School finance a hot topic at forum
One of the hottest topics these days in the Legislature is school finance.
It was an early subject during Saturday's legislator coffee at the VFW's post home in Tonganoxie.
Sen. Roger Pine, R-Lawrence, and Rep. Kenny Wilk, R-Lansing, discussed the Legislature's current $127 million education plan that's making its way through the statehouse. Leavenworth County Commissioners Don Navinsky and Dean Oroke, along with Sheriff Dave Zoellner also were involved in the forum.
On Friday, the education plan, which would increase education funds by $127 million annually, passed in the senate by a 23-12 vote. The house now will vote on the compromise bill.

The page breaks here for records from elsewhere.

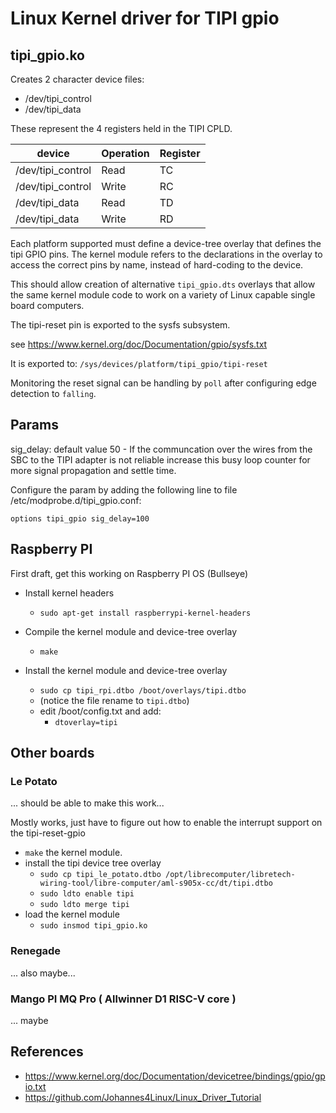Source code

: # Linux Kernel driver for TIPI gpio 

## tipi_gpio.ko

Creates 2 character device files:

- /dev/tipi_control
- /dev/tipi_data

These represent the 4 registers held in the TIPI CPLD. 

| device            | Operation | Register |
| ----------------- | --------- | -------- |
| /dev/tipi_control | Read      |       TC |
| /dev/tipi_control | Write     |       RC |
| /dev/tipi_data    | Read      |       TD |
| /dev/tipi_data    | Write     |       RD |

Each platform supported must define a device-tree overlay 
that defines the tipi GPIO pins. The kernel module refers
to the declarations in the overlay to access the correct
pins by name, instead of hard-coding to the device. 

This should allow creation of alternative `tipi_gpio.dts` 
overlays that allow the same kernel module code to work 
on a variety of Linux capable single board computers.

The tipi-reset pin is exported to the sysfs subsystem. 

see https://www.kernel.org/doc/Documentation/gpio/sysfs.txt

It is exported to: `/sys/devices/platform/tipi_gpio/tipi-reset`

Monitoring the reset signal can be handling by `poll` after 
configuring edge detection to `falling`.

## Params

sig_delay: default value 50 - If the communcation over the 
  wires from the SBC to the TIPI adapter is not reliable
  increase this busy loop counter for more signal propagation
  and settle time.

Configure the param by adding the following line to file 
/etc/modprobe.d/tipi_gpio.conf:

```
options tipi_gpio sig_delay=100
```

## Raspberry PI

First draft, get this working on Raspberry PI OS (Bullseye)

- Install kernel headers
  - `sudo apt-get install raspberrypi-kernel-headers`

- Compile the kernel module and device-tree overlay
  - `make`

- Install the kernel module and device-tree overlay
  - `sudo cp tipi_rpi.dtbo /boot/overlays/tipi.dtbo`
  - (notice the file rename to `tipi.dtbo`)
  - edit /boot/config.txt and add:
    - `dtoverlay=tipi`

## Other boards

### Le Potato

... should be able to make this work... 

Mostly works, just have to figure out how to enable the interrupt support
on the tipi-reset-gpio

- `make` the kernel module. 
- install the tipi device tree overlay
  - `sudo cp tipi_le_potato.dtbo /opt/librecomputer/libretech-wiring-tool/libre-computer/aml-s905x-cc/dt/tipi.dtbo`
  - `sudo ldto enable tipi`
  - `sudo ldto merge tipi`
- load the kernel module
  - `sudo insmod tipi_gpio.ko`

### Renegade

... also maybe... 

### Mango PI MQ Pro ( Allwinner D1 RISC-V core )

... maybe

## References

- https://www.kernel.org/doc/Documentation/devicetree/bindings/gpio/gpio.txt
- https://github.com/Johannes4Linux/Linux_Driver_Tutorial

Pine said Friday's business went into the late evening regarding the education bill. He said he still was working to sift through all the paperwork and understand some of the bill's components.
Wilk responded to that.
"We like to keep the senate confused," Wilk said, generating a roar of laughter from those attending.
"Well, I am," Pine said with a chuckle.
Pine, who just took office earlier this year, said he is adjusting to life at the capitol.

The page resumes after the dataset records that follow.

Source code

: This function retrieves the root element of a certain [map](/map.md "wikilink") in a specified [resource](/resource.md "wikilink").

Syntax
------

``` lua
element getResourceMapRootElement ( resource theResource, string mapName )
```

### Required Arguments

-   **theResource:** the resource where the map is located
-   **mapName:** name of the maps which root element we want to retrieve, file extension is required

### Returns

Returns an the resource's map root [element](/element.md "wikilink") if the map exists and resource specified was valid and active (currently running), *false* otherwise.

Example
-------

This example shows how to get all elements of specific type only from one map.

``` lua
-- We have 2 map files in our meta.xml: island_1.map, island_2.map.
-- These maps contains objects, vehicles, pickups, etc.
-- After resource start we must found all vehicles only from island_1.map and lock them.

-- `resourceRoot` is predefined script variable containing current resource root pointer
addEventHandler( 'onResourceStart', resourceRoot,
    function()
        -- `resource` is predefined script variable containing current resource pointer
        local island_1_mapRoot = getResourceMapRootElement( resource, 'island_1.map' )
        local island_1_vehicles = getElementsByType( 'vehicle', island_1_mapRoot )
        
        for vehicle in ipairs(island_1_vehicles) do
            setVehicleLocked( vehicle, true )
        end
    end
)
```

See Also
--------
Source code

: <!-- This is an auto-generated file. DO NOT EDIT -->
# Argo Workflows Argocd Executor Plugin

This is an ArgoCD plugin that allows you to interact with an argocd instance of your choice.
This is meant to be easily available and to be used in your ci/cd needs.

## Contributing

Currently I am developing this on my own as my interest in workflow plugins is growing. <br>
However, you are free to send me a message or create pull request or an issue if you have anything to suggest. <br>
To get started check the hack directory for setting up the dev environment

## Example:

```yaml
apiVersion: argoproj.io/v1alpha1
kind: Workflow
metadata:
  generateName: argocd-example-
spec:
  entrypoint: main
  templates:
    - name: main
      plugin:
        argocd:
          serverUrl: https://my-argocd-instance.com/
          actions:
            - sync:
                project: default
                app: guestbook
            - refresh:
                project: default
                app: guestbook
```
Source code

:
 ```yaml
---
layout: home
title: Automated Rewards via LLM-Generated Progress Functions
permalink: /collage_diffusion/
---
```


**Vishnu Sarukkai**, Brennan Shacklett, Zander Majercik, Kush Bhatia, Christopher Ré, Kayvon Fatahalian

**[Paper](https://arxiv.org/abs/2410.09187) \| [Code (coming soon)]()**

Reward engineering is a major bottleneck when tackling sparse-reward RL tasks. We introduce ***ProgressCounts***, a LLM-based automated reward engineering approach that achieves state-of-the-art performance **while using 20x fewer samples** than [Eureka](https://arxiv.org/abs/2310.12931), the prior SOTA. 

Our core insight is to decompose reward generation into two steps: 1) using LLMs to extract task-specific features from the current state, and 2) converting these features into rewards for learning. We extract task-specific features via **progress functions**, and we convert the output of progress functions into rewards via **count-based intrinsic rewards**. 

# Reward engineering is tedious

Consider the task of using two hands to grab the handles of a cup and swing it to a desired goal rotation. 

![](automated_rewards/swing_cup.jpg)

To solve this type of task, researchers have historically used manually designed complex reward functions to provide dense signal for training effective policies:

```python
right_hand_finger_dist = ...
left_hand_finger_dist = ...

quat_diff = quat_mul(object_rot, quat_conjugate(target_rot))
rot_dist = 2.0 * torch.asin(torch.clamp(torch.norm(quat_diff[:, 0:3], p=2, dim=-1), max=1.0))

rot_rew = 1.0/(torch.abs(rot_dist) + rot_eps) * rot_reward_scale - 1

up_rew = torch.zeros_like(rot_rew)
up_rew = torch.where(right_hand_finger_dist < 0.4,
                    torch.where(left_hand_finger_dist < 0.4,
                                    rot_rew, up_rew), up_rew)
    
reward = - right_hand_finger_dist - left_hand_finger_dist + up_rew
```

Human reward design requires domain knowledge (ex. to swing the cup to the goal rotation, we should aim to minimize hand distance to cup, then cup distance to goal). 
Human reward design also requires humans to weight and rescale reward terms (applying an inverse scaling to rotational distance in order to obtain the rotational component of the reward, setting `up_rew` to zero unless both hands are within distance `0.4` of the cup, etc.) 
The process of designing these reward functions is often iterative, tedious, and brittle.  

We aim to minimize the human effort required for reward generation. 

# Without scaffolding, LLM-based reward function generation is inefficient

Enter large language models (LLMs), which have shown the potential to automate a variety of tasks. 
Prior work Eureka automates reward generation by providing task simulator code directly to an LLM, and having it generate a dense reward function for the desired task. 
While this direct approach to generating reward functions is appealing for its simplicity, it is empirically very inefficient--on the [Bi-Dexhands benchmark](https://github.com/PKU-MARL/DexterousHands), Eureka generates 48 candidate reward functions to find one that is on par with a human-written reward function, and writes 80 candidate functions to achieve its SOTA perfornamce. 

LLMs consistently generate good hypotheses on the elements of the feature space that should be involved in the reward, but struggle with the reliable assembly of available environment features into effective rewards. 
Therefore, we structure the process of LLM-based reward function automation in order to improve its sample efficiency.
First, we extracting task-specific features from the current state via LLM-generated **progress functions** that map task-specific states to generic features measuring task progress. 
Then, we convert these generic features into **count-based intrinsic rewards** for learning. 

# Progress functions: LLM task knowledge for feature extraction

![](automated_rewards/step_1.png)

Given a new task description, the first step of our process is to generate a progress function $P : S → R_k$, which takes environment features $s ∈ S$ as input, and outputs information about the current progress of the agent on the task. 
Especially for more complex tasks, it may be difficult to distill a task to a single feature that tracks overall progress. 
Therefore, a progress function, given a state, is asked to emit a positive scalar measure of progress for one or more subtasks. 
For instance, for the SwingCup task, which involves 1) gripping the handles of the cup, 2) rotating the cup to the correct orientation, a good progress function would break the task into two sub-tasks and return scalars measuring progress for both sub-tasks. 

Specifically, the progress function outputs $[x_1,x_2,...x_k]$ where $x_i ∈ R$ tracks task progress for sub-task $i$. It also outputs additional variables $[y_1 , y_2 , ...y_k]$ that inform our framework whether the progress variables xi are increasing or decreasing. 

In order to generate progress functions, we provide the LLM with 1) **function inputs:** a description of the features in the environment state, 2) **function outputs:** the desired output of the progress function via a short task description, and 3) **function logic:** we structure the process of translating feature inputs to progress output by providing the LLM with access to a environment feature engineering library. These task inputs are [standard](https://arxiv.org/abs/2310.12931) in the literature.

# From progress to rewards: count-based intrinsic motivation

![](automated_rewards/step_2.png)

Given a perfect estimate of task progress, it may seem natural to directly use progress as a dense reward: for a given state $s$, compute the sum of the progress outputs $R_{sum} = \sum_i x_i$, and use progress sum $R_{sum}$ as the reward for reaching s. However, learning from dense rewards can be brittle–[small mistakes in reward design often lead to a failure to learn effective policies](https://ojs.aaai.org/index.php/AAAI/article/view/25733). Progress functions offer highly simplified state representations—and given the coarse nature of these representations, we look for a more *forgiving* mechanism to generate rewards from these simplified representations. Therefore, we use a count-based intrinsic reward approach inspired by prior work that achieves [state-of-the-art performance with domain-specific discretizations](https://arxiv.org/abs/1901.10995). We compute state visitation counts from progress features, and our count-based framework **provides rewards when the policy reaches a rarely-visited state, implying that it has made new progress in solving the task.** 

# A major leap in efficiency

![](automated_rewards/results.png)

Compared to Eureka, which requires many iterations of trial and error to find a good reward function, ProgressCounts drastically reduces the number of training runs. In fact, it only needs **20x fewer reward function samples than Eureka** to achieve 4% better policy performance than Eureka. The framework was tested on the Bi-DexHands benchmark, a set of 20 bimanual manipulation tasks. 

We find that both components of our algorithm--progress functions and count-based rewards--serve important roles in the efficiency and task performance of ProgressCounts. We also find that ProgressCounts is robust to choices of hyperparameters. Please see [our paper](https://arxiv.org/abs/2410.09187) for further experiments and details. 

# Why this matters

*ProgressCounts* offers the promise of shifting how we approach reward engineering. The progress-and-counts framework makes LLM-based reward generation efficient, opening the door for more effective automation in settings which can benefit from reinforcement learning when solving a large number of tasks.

"I'm still in the learning process and every week is a new experience for me up there," he said.
Regarding the education bill, Tonganoxie school superintendent Richard Erickson said it was the strongest school finance proposal he's seen in the last 13 years. He wondered though whether it was long term.

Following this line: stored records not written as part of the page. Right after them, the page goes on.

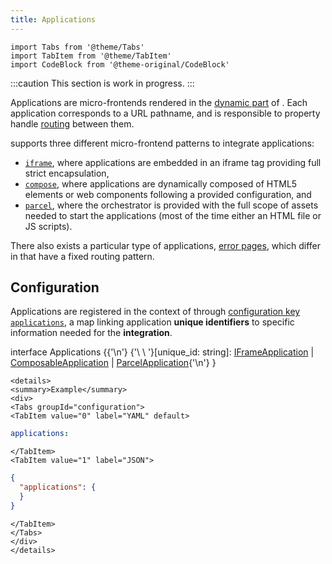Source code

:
 ```yaml
---
title: Applications
---
```


```mdx-code-block
import Tabs from '@theme/Tabs'
import TabItem from '@theme/TabItem'
import CodeBlock from '@theme-original/CodeBlock'
```

:::caution
This section is work in progress.
:::

Applications are micro-frontends rendered in the [dynamic part](../../concepts/separation-of-concernes) of 
<micro-lc></micro-lc>. Each application corresponds to a URL pathname, and <micro-lc></micro-lc> is responsible to 
property handle [routing](../routing.md) between them.

<micro-lc></micro-lc> supports three different micro-frontend patterns to integrate applications:
- [`iframe`](./iframes), where applications are embedded in an iframe tag providing full strict encapsulation,
- [`compose`](./compose), where applications are dynamically composed of HTML5 elements or web components following a
provided configuration, and
- [`parcel`](./parcels), where the orchestrator is provided with the full scope of assets needed to start the applications
(most of the time either an HTML file or JS scripts).

There also exists a particular type of applications, [error pages](./error-pages.md), which differ in that have a fixed
routing pattern.

## Configuration

Applications are registered in the context of <micro-lc></micro-lc> through 
[configuration key `applications`](../../../api/micro-lc#applications), a map linking application **unique identifiers**
to specific information needed for the **integration**.

<CodeBlock language="typescript">
interface Applications &#123;{'\n'}
  {'\ \ '}[unique_id: string]: <a href="./iframes">IFrameApplication</a> | <a href="./compose">ComposableApplication</a> | <a href="./parcels">ParcelApplication</a>{'\n'}
}
</CodeBlock>

```mdx-code-block
<details>
<summary>Example</summary>
<div>
<Tabs groupId="configuration">
<TabItem value="0" label="YAML" default>
```
```yaml title="micro-lc.config.yaml"
applications:
```
```mdx-code-block
</TabItem>
<TabItem value="1" label="JSON">
```
```json title="micro-lc.config.json"
{
  "applications": {
  }
}
```
```mdx-code-block
</TabItem>
</Tabs>
</div>
</details>
```


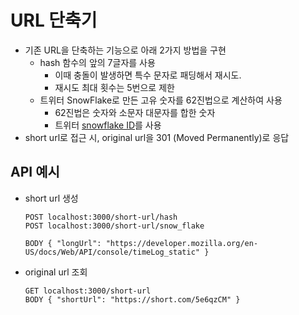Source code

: # URL 단축기

- 기존 URL을 단축하는 기능으로 아래 2가지 방법을 구현
  - hash 함수의 앞의 7글자를 사용
    - 이때 충돌이 발생하면 특수 문자로 패딩해서 재시도.
    - 재시도 최대 횟수는 5번으로 제한
  - 트위터 SnowFlake로 만든 고유 숫자를 62진법으로 계산하여 사용
    - 62진법은 숫자와 소문자 대문자를 합한 숫자
    - 트위터 [snowflake ID](https://en.wikipedia.org/wiki/Snowflake_ID)를 사용
- short url로 접근 시, original url을 301 (Moved Permanently)로 응답

## API 예시

- short url 생성

  ```
  POST localhost:3000/short-url/hash
  POST localhost:3000/short-url/snow_flake

  BODY { "longUrl": "https://developer.mozilla.org/en-US/docs/Web/API/console/timeLog_static" }
  ```

- original url 조회

  ```
  GET localhost:3000/short-url
  BODY { "shortUrl": "https://short.com/5e6qzCM" }
  ```
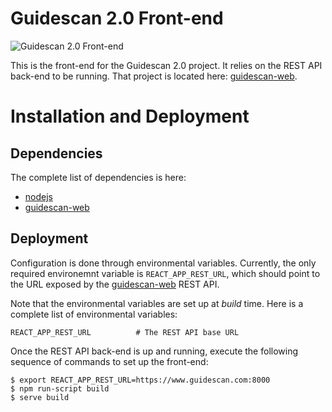 # Guidescan 2.0 Front-end

![Guidescan 2.0 Front-end](https://imgur.com/a/9RR6puN)

This is the front-end for the Guidescan 2.0 project. It relies on the
REST API back-end to be running. That project is located here:
[guidescan-web](https://github.com/schmidt73/guidescan-web).

# Installation and Deployment

## Dependencies

The complete list of dependencies is here:
- [nodejs](https://nodejs.org/) 
- [guidescan-web](https://github.com/schmidt73/guidescan-web) 

## Deployment

Configuration is done through environmental variables. Currently, the
only required environemnt variable is `REACT_APP_REST_URL`, which
should point to the URL exposed by the
[guidescan-web](https://github.com/schmidt73/guidescan-web) REST API.

Note that the environmental variables are set up at *build* time.
Here is a complete list of environmental variables:
``` shell
REACT_APP_REST_URL          # The REST API base URL
```

Once the REST API back-end is up and running,
execute the following sequence of commands to set up the front-end:
``` shell
$ export REACT_APP_REST_URL=https://www.guidescan.com:8000
$ npm run-script build
$ serve build
```


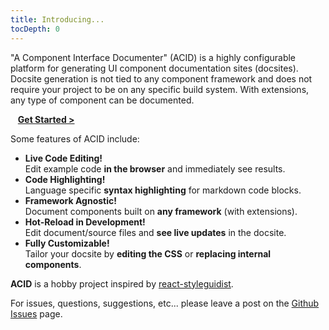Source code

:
 ```yaml
---
title: Introducing...
tocDepth: 0
---
```


"A Component Interface Documenter" (ACID) is a highly configurable platform for generating UI component documentation sites (docsites).  Docsite generation is not tied to any component framework and does not require your project to be on any specific build system. With extensions, any type of component can be documented.

&nbsp;&nbsp; ******[Get Started >](section/start)******

Some features of ACID include:

- ******Live Code Editing!******  
  Edit example code **in the browser** and immediately see results.
- ******Code Highlighting!******  
  Language specific **syntax highlighting** for markdown code blocks.
- ******Framework Agnostic!******  
  Document components built on **any framework** (with extensions).
- ******Hot-Reload in Development!******  
  Edit document/source files and **see live updates** in the docsite.
- ******Fully Customizable!******  
  Tailor your docsite by **editing the CSS** or **replacing internal components**.

**ACID** is a hobby project inspired by [react-styleguidist](https://www.npmjs.com/package/react-styleguidist).

For issues, questions, suggestions, etc... please leave a post on the [Github Issues](https://github.com/capmeth/acid/issues) page.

"It does extend some funding," Wilk said.
The funding, Wilk said, will come from the state's general fund.
Noting he wasn't "thrilled" with the proposal, Wilk said there was no turning back.
"Where we're at now, we've got to make a yes or no plan," Wilk said. "We no longer can amend it."
In other topics, Wilk said he was excited about health care regulations the state currently is discussing.
"There's a lot of good activity," Wilk said. "In fact, I think that's where the excitement is.
"I don't know whether you'll see a major transformation piece, but there's a lot of components coming through."
One citizen asked about increased property valuations and whether the state regulated those increases.
Wilk said the state has a computer assisted mass appraisal system that helps figure appraisals in all 105 counties based on random property values in each county.
County appraisers then have the final say in those values, Wilk said.
On the county level, Navinsky discussed the continuation of the 1 percent sales tax that will be on the election ballot Tuesday.
"Whether we like it or not everything's changing so we have to stay up with that," Navinsky said. "I probably pay more on Pepsis than my dad did on gasoline."
Navinsky pointed to Tonganoxie's four-lane stretch of U.S. Highway 24-40 as an example of progress that would continue if the sales tax continued.
"Have you lost businesses or gained businesses?" Navinsky asked.
Oroke touched on a few things during his allotted time at the podium, including property valuation, the upcoming Kansas Highway 7 and U.S. Highway 24-40 interchange renovation and road impact fees, along with sewage issues in the Basehor area.
"That's been a problem for some 10 to 15 years, especially south of Basehor," Oroke said.
Oroke, like Pine, took office this year. Oroke, however, has served as county commissioner in the past.
"I've been in office about 75 days and it's been a fast 75 days," Oroke said. "We've got a lot going on in this county and it's all good."
Zoellner also spoke of his first days as sheriff. He spoke about new hires and concerns about losing officers to other agencies.
"They might not be able to match us in pay, but they make up for it in benefits," Zoellner said.
Zoellner also warned citizens of a phone solicitation from the American Deputy Sheriff's Association. Representatives ask for money over the phone for bullet-proof vests for Kansas sheriff's officials. Zoellner said his vests are paid for through his budget.
"Any money they solicit and make, it doesn't stay in the state of Kansas," Zoellner said. "It's a rip-off. I wouldn't give anybody money over the telephone."
Citizens at the legislative coffee said they had received phone calls from the organization.